Items listed in a dataset
%%

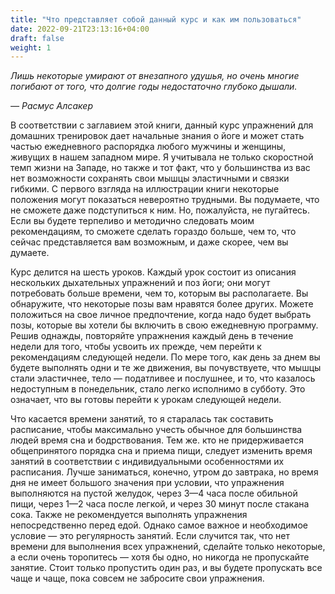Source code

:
 ```yaml
---
title: "Что представляет собой данный курс и как им пользоваться"
date: 2022-09-21T23:13:16+04:00
draft: false
weight: 1
---
```


_Лишь некоторые умирают от внезапного удушья, но очень многие погибают от того, что долгие годы недостаточно глубоко дышали._

_— Расмус Алсакер_

В соответствии с заглавием этой книги, данный курс упражнений для домашних тренировок дает начальные знания о йоге и может стать частью ежедневного распорядка любого мужчины и женщины, живущих в нашем западном мире. Я учитывала не только скоростной темп жизни на Западе, но также и тот факт, что у большинства из вас нет возможности сохранять свои мышцы эластичными и связки гибкими. С первого взгляда на иллюстрации книги некоторые положения могут показаться невероятно трудными. Вы подумаете, что не сможете даже подступиться к ним. Но, пожалуйста, не пугайтесь. Если вы будете терпеливо и методично следовать моим рекомендациям, то сможете сделать гораздо больше, чем то, что сейчас представляется вам возможным, и даже скорее, чем вы думаете.

Курс делится на шесть уроков. Каждый урок состоит из описания нескольких дыхательных упражнений и поз йоги; они могут потребовать больше времени, чем то, которым вы располагаете. Вы обнаружите, что некоторые позы вам нравятся более других. Можете положиться на свое личное предпочтение, когда надо будет выбрать позы, которые вы хотели бы включить в свою ежедневную программу. Решив однажды, повторяйте упражнения каждый день в течение недели для того, чтобы усвоить их прежде, чем перейти к рекомендациям следующей недели. По мере того, как день за днем вы будете выполнять одни и те же движения, вы почувствуете, что мышцы стали эластичнее, тело — податливее и послушнее, и то, что казалось недоступным в понедельник, стало легко исполнимо в субботу. Это означает, что вы готовы перейти к урокам следующей недели.

Что касается времени занятий, то я старалась так составить расписание, чтобы максимально учесть обычное для большинства людей время сна и бодрствования. Тем же. кто не придерживается общепринятого порядка сна и приема пищи, следует изменить время занятий в соответствии с индивидуальными особенностями их расписания. Лучше заниматься, конечно, утром до завтрака, но время дня не имеет большого значения при условии, что упражнения выполняются на пустой желудок, через 3—4 часа после обильной пищи, через 1—2 часа после легкой, и через 30 минут после стакана сока. Также не рекомендуется выполнять упражнения непосредственно перед едой. Однако самое важное и необходимое условие — это регулярность занятий. Если случится так, что нет времени для выполнения всех упражнений, сделайте только некоторые, а если очень торопитесь — хотя бы одно, но никогда не пропускайте занятие. Стоит только пропустить один раз, и вы будете пропускать все чаще и чаще, пока совсем не забросите свои упражнения.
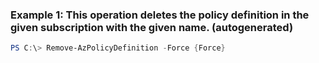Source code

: ### Example 1: This operation deletes the policy definition in the given subscription with the given name. (autogenerated)
```powershell
PS C:\> Remove-AzPolicyDefinition -Force {Force}
```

%%

§ GOAL OF THE EXERCISE:
Which lines of the data include "данный"? Copy each of them.

§ RESPONSE BOX:
title: "Что представляет собой данный курс и как им пользоваться"
В соответствии с заглавием этой книги, данный курс упражнений для домашних тренировок дает начальные знания о йоге и может стать частью ежедневного распорядка любого мужчины и женщины, живущих в нашем западном мире. Я учитывала не только скоростной темп жизни на Западе, но также и тот факт, что у большинства из вас нет возможности сохранять свои мышцы эластичными и связки гибкими. С первого взгляда на иллюстрации книги некоторые положения могут показаться невероятно трудными. Вы подумаете, что не сможете даже подступиться к ним. Но, пожалуйста, не пугайтесь. Если вы будете терпеливо и методично следовать моим рекомендациям, то сможете сделать гораздо больше, чем то, что сейчас представляется вам возможным, и даже скорее, чем вы думаете.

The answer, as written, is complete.